Par exemple, on peut concevoir d'avoir une annee civile de 365 jours, et de rajouter un jour (le 28 fevrier) tous les 4 ans (annee bissextile), ce qui correspond a 365.25 jours au final. Cela, c'est le systeme du calendrier julien (introduit en 46 avant l'ere chretienne), et il est GROSSIEREMENT imprecis. Les erreurs d'approximation, cumulees au fil des annees, aboutissent a un ecart de 3 jours tous les 4 siecles. En d'autres termes, le calendrier humain differe assez rapidement du calendrier de la nature. Avec ce systeme, la fete de Noel se serait retrouvee au milieu de l'ete en 24'000 ans environ...

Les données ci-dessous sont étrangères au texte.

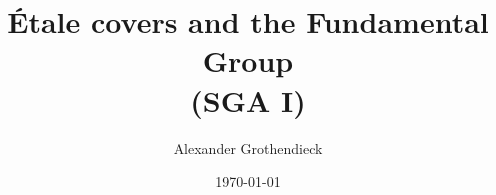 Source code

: \documentclass{amsbook}
\title{Étale covers and the Fundamental Group\\(SGA I)}
\author{Alexander Grothendieck}
\date{\today}
\begin{document}
\maketitle






\tableofcontents{}














\end{document}
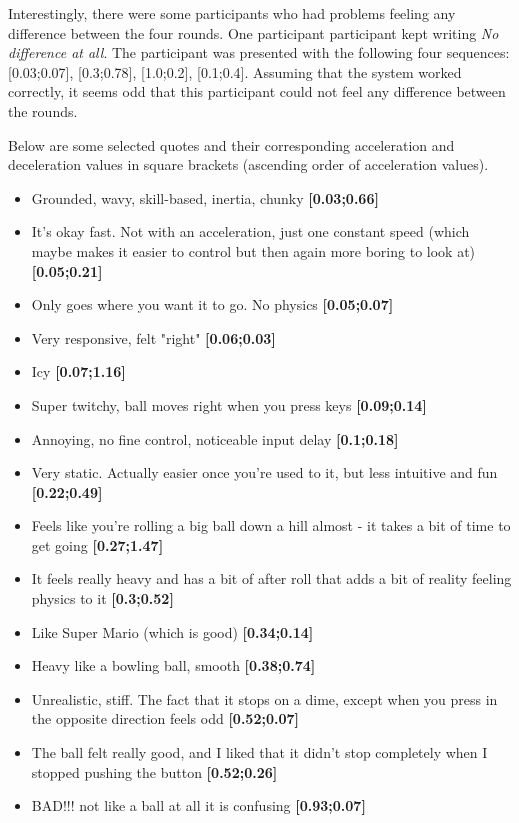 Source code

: Interestingly, there were some participants who had problems feeling any difference between the four rounds. One participant participant kept writing \textit{No difference at all}. The participant was presented with the following four sequences: [0.03;0.07], [0.3;0.78], [1.0;0.2], [0.1;0.4]. Assuming that the system worked correctly, it seems odd that this participant could not feel any difference between the rounds.

Below are some selected quotes and their corresponding acceleration and deceleration values in square brackets (ascending order of acceleration values).

\begin{itemize}[noitemsep,nolistsep]
\item Grounded, wavy, skill-based, inertia, chunky \textbf{[0.03;0.66]}
\item It's okay fast. Not with an acceleration, just one constant speed (which maybe makes it easier to control but then again more boring to look at) \textbf{[0.05;0.21]}
\item Only goes where you want it to go. No physics \textbf{[0.05;0.07]}
\item Very responsive, felt "right" \textbf{[0.06;0.03]}
\item Icy \textbf{[0.07;1.16]}
\item Super twitchy, ball moves right when you press keys \textbf{[0.09;0.14]}
\item Annoying, no fine control, noticeable input delay \textbf{[0.1;0.18]}
\item Very static. Actually easier once you're used to it, but less intuitive and fun \textbf{[0.22;0.49]}
\item Feels like you're rolling a big ball down a hill almost - it takes a bit of time to get going \textbf{[0.27;1.47]}
\item It feels really heavy and has a bit of after roll that adds a bit of reality feeling physics to it \textbf{[0.3;0.52]}
\item Like Super Mario (which is good) \textbf{[0.34;0.14]}
\item Heavy like a bowling ball, smooth \textbf{[0.38;0.74]}
\item Unrealistic, stiff. The fact that it stops on a dime, except when you press in the opposite direction feels odd \textbf{[0.52;0.07]}
\item The ball felt really good, and I liked that it didn't stop completely when I stopped pushing the button \textbf{[0.52;0.26]}
\item BAD!!! not like a ball at all it is confusing \textbf{[0.93;0.07]}

\end{itemize}
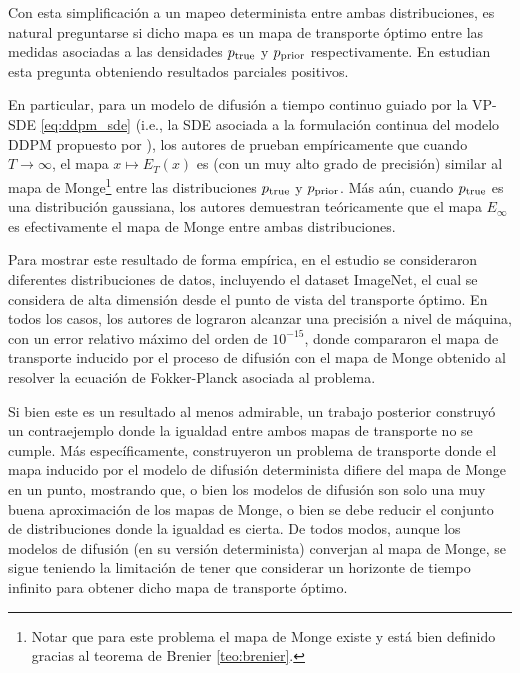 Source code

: Con esta simplificación a un mapeo determinista entre ambas distribuciones, es natural preguntarse si dicho mapa es un mapa de transporte óptimo entre las medidas asociadas a las densidades $\ptrue$ y $\pprior$ respectivamente. En \cite{khrulkov2022understandingddpmlatentcodes} estudian esta pregunta obteniendo resultados parciales positivos.

En particular, para un modelo de difusión a tiempo continuo guiado por la VP-SDE \eqref{eq:ddpm_sde} (i.e., la SDE asociada a la formulación continua del modelo DDPM propuesto por \cite{ho2020denoising}), los autores de \cite{khrulkov2022understandingddpmlatentcodes} prueban empíricamente que cuando $T\to\infty$, el mapa $x\mapsto E_T(x)$ es (con un muy alto grado de precisión) similar al mapa de Monge\footnote{Notar que para este problema el mapa de Monge existe y está bien definido gracias al teorema de Brenier \autoref{teo:brenier}.} entre las distribuciones $\ptrue$ y $\pprior$. Más aún, cuando $\ptrue$ es una distribución gaussiana, los autores demuestran teóricamente que el mapa $E_\infty$ es efectivamente el mapa de Monge entre ambas distribuciones.

Para mostrar este resultado de forma empírica, en el estudio se consideraron diferentes distribuciones de datos, incluyendo el dataset ImageNet, el cual se considera de alta dimensión desde el punto de vista del transporte óptimo. En todos los casos, los autores de \cite{khrulkov2022understandingddpmlatentcodes} lograron alcanzar una precisión a nivel de máquina, con un error relativo máximo del orden de $10^{-15}$, donde compararon el mapa de transporte inducido por el proceso de difusión con el mapa de Monge obtenido al resolver la ecuación de Fokker-Planck asociada al problema.

Si bien este es un resultado al menos admirable, un trabajo posterior \cite{LAVENANT2022108225} construyó un contraejemplo donde la igualdad entre ambos mapas de transporte no se cumple. Más específicamente, construyeron un problema de transporte donde el mapa inducido por el modelo de difusión determinista difiere del mapa de Monge en un punto, mostrando que, o bien los modelos de difusión son solo una muy buena aproximación de los mapas de Monge, o bien se debe reducir el conjunto de distribuciones donde la igualdad es cierta. De todos modos, aunque los modelos de difusión (en su versión determinista) converjan al mapa de Monge, se sigue teniendo la limitación de tener que considerar un horizonte de tiempo infinito para obtener dicho mapa de transporte óptimo.

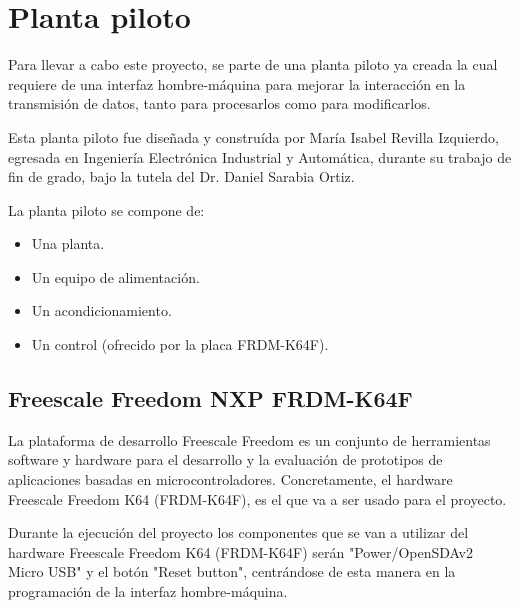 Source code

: 

\section{Planta piloto}

Para llevar a cabo este proyecto, se parte de una planta piloto ya creada la cual requiere de una interfaz hombre-máquina para mejorar la interacción en la transmisión de datos, tanto para procesarlos como para modificarlos.

Esta planta piloto fue diseñada y construída por María Isabel Revilla Izquierdo, egresada en Ingeniería Electrónica Industrial y Automática, durante su trabajo de fin de grado, bajo la tutela del Dr. Daniel Sarabia Ortiz.

La planta piloto se compone de:
\begin{itemize}
	\item Una planta.
	\item Un equipo de alimentación.
	\item Un acondicionamiento.
	\item Un control (ofrecido por la placa FRDM-K64F).
\end{itemize} 


\subsection{Freescale Freedom NXP FRDM-K64F}

La plataforma de desarrollo Freescale Freedom es un conjunto de herramientas software y hardware para el desarrollo y la evaluación de prototipos de aplicaciones basadas en microcontroladores. Concretamente, el hardware Freescale Freedom K64 (FRDM-K64F), es el que va a ser usado para el proyecto.


Durante la ejecución del proyecto los componentes que se van a utilizar del hardware Freescale Freedom K64 (FRDM-K64F) serán "Power/OpenSDAv2 Micro USB" y el botón "Reset button", centrándose de esta manera en la programación de la interfaz hombre-máquina.

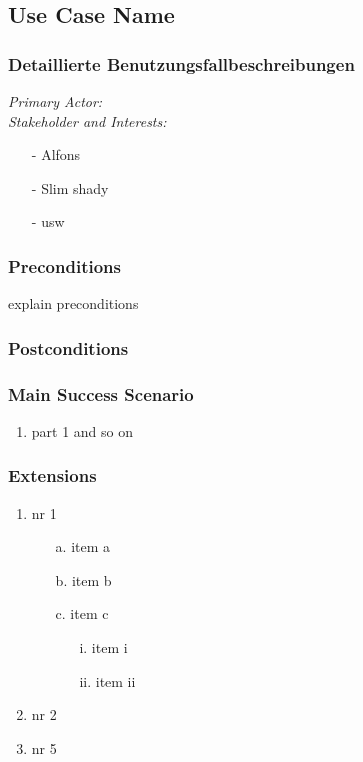 \documentclass[./detailed_overview_usecases.tex]{subfiles}
\begin{document}
    \subsection{Use Case Name}
    \subsubsection{Detaillierte Benutzungsfallbeschreibungen}

    \textit{Primary Actor:}
    \\
    \textit{Stakeholder and Interests:}
    \begin{itemize}
        \item[-] Alfons
        \item[-] Slim shady
        \item[-] usw
    \end{itemize}

    \subsubsection*{Preconditions}
    explain preconditions

    \subsubsection*{Postconditions}

    \subsubsection*{Main Success Scenario}
    \begin{enumerate}
        \item part 1 and so on
    \end{enumerate}

    \subsubsection*{Extensions}
    \begin{enumerate}
        \item nr 1 \begin{itemize}
                       \item[a.] item a
                       \item[b.] item b
                       \item[c.] item c
                                \begin{itemize}
                                     \item[i.] item i
                                     \item[ii.] item ii
                                \end{itemize}
                    \end{itemize}
        \item nr 2
        \setcounter{enumi}{4}
        \item nr 5
    \end{enumerate}
\end{document}
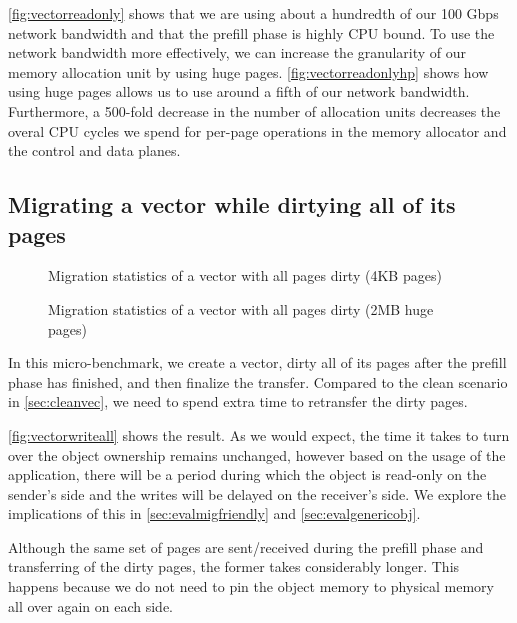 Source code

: \autoref{fig:vectorreadonly} shows that we are using about a hundredth of our 100 Gbps
network bandwidth and that the prefill phase is highly CPU bound. To use the
network bandwidth more effectively, we can increase the granularity of our
memory allocation unit by using huge pages. \autoref{fig:vectorreadonlyhp} shows
how using huge pages allows us to use around a fifth of our network bandwidth.
Furthermore, a 500-fold decrease in the number of allocation units decreases
the overal CPU cycles we spend for per-page operations in the memory allocator
and the control and data planes.

\subsection{Migrating a vector while dirtying all of its pages}
\label{sec:dirtyvector}
\begin{figure}[tp]
    \begin{center}
        
    \end{center}
    \caption{Migration statistics of a vector with all pages dirty (4KB pages)}
    \label{fig:vectorwriteall}
\end{figure}

\begin{figure}[tp]
    \begin{center}
        
    \end{center}
    \caption{Migration statistics of a vector with all pages dirty (2MB huge pages)}
    \label{fig:vectorwriteallhp}
\end{figure}

In this micro-benchmark, we create a vector, dirty all of its pages after the
prefill phase has finished, and then finalize the transfer. Compared to the
clean scenario in \autoref{sec:cleanvec}, we need to spend extra time to
retransfer the dirty pages.

\autoref{fig:vectorwriteall} shows the result. As we would expect, the time it takes to turn over
the object ownership remains unchanged, however based on the usage of the
application, there will be a period during which the object is read-only on the
sender's side and the writes will be delayed on the receiver's side. We
explore the implications of this in \autoref{sec:evalmigfriendly} and
\autoref{sec:evalgenericobj}.

Although the same set of pages are sent/received during the prefill phase and
transferring of the dirty pages, the former takes considerably longer. This
happens because we do not need to pin the object memory to physical memory all
over again on each side.


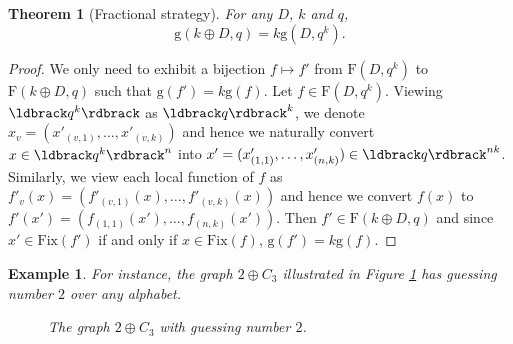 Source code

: \documentclass[a4paper, 11pt]{book}
\numberwithin{equation}{section}
\theoremstyle{plain}
\newtheorem{theorem}	[equation]	{Theorem}
\newtheorem{example}	[equation]	{Example}
\newcommand{\functions}{\mathrm{F}}
\newcommand{\Fix}{\mathrm{Fix}}
\newcommand{\guessing}{\mathrm{g}}
\renewcommand{\(}{\ldbrack}
\renewcommand{\)}{\rdbrack}
\begin{document}
\begin{theorem}[Fractional strategy] \label{th:fractional}
For any $D$, $k$ and $q$, 
\[
	\guessing(k \oplus D, q) = k \guessing(D, q^k).
\]
\end{theorem}

\begin{proof}
We only need to exhibit a bijection $f \mapsto f'$ from $\functions(D, q^k)$ to $\functions(k \oplus D, q)$ such that $\guessing(f') = k \guessing(f)$. Let $f \in \functions(D, q^k)$. Viewing $\(q^k\)$ as $\(q\)^k$, we denote $x_v = (x'_{(v,1)}, \dots, x'_{(v,k)})$ and hence we naturally convert $x \in \(q^k\)^n$ into $x' = (x'_{(1,1)}, \dots, x'_{(n,k)}) \in \(q\)^{nk}$. Similarly, we view each local function of $f$ as $f'_v(x) = (f'_{(v,1)}(x), \dots, f'_{(v,k)}(x))$ and hence we convert $f(x)$ to $f'(x') = (f_{(1,1)}(x'), \dots, f_{(n,k)}(x'))$. Then $f' \in \functions(k \oplus D, q)$ and since $x' \in \Fix(f')$ if and only if $x \in \Fix(f)$, $\guessing(f') = k \guessing(f)$.
\end{proof}


\begin{example}
For instance, the graph $2 \oplus C_3$ illustrated in Figure \ref{fig:2C3} has guessing number $2$ over any alphabet.

\begin{figure}[!htp]
\centering
{}
\caption{The graph $2 \oplus C_3$ with guessing number $2$.}
\label{fig:2C3}
\end{figure}
\end{example}
\end{document}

Prenez maintenant le calendrier "juif", qui est luni-solaire. Il se base sur un constat surprenant : 235 mois lunaires correspondent presque exactement a 19 annees solaires. La difference se monte seulement a 1 jour tous les 219 ans, soit une marge d'erreur nettement inferieure a celle du calendrier julien. En pratique, donc, le calendrier juif comprend 12 mois lunaires pour une annee normale, et 13 mois lunaires pour une annee embolismique. On compte 7 annees embolismiques sur un cycle de 19 ans. D'ou ce calcul simple : 12*12 + 7*13 = 235 mois lunaires sur 19 ans. Merci, Benedicte.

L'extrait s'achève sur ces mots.